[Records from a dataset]
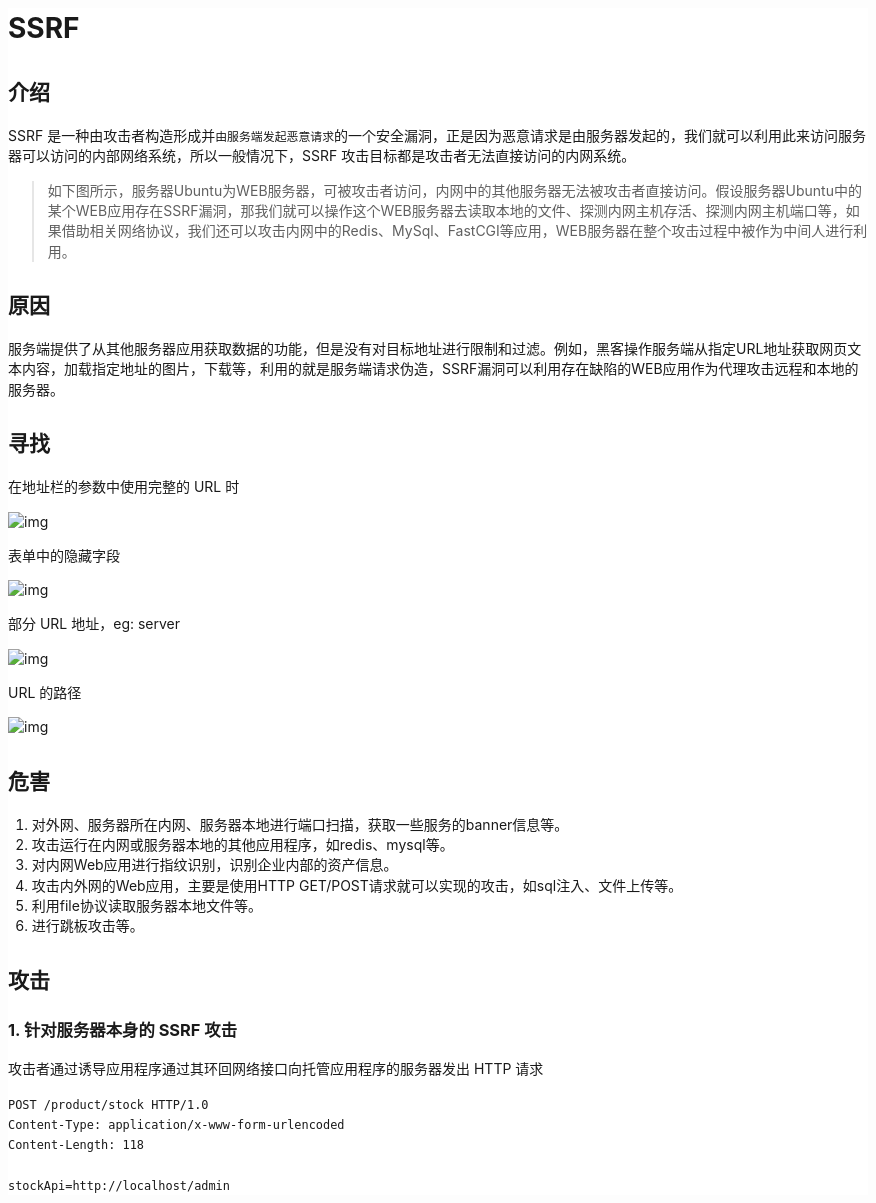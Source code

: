 # SSRF

## 介绍

SSRF 是一种由攻击者构造形成并`由服务端发起恶意请求`的一个安全漏洞，正是因为恶意请求是由服务器发起的，我们就可以利用此来访问服务器可以访问的内部网络系统，所以一般情况下，SSRF 攻击目标都是攻击者无法直接访问的内网系统。

> 如下图所示，服务器Ubuntu为WEB服务器，可被攻击者访问，内网中的其他服务器无法被攻击者直接访问。假设服务器Ubuntu中的某个WEB应用存在SSRF漏洞，那我们就可以操作这个WEB服务器去读取本地的文件、探测内网主机存活、探测内网主机端口等，如果借助相关网络协议，我们还可以攻击内网中的Redis、MySql、FastCGI等应用，WEB服务器在整个攻击过程中被作为中间人进行利用。

## 原因

服务端提供了从其他服务器应用获取数据的功能，但是没有对目标地址进行限制和过滤。例如，黑客操作服务端从指定URL地址获取网页文本内容，加载指定地址的图片，下载等，利用的就是服务端请求伪造，SSRF漏洞可以利用存在缺陷的WEB应用作为代理攻击远程和本地的服务器。

## 寻找

在地址栏的参数中使用完整的 URL 时

![img](https://img-blog.csdnimg.cn/img\_convert/69602e8fe2df74cdcb0a216d26388b42.png)

表单中的隐藏字段

![img](https://img-blog.csdnimg.cn/img\_convert/fd793ffa6713cc41155a7295ea475fd3.png)

部分 URL 地址，eg: server

![img](https://img-blog.csdnimg.cn/img\_convert/d99db9ccea09ea8b9426a8393b5bca6f.png)

URL 的路径

![img](https://img-blog.csdnimg.cn/img\_convert/9ce599a0d4f3b72d66c57d2bf88e36a5.png)

## 危害

1. 对外网、服务器所在内网、服务器本地进行端口扫描，获取一些服务的banner信息等。
2. 攻击运行在内网或服务器本地的其他应用程序，如redis、mysql等。
3. 对内网Web应用进行指纹识别，识别企业内部的资产信息。
4. 攻击内外网的Web应用，主要是使用HTTP GET/POST请求就可以实现的攻击，如sql注入、文件上传等。
5. 利用file协议读取服务器本地文件等。
6. 进行跳板攻击等。

## 攻击

### 1. 针对服务器本身的 SSRF 攻击

攻击者通过诱导应用程序通过其环回网络接口向托管应用程序的服务器发出 HTTP 请求

```shell
POST /product/stock HTTP/1.0
Content-Type: application/x-www-form-urlencoded
Content-Length: 118

stockApi=http://localhost/admin
```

_Work order_:
Retype exactly the lines from the one containing "6. 进行跳板攻击等。" through the last line of the records above, including both.

_Answer below_:
6. 进行跳板攻击等。

## 攻击

### 1. 针对服务器本身的 SSRF 攻击

攻击者通过诱导应用程序通过其环回网络接口向托管应用程序的服务器发出 HTTP 请求

```shell
POST /product/stock HTTP/1.0
Content-Type: application/x-www-form-urlencoded
Content-Length: 118

stockApi=http://localhost/admin
```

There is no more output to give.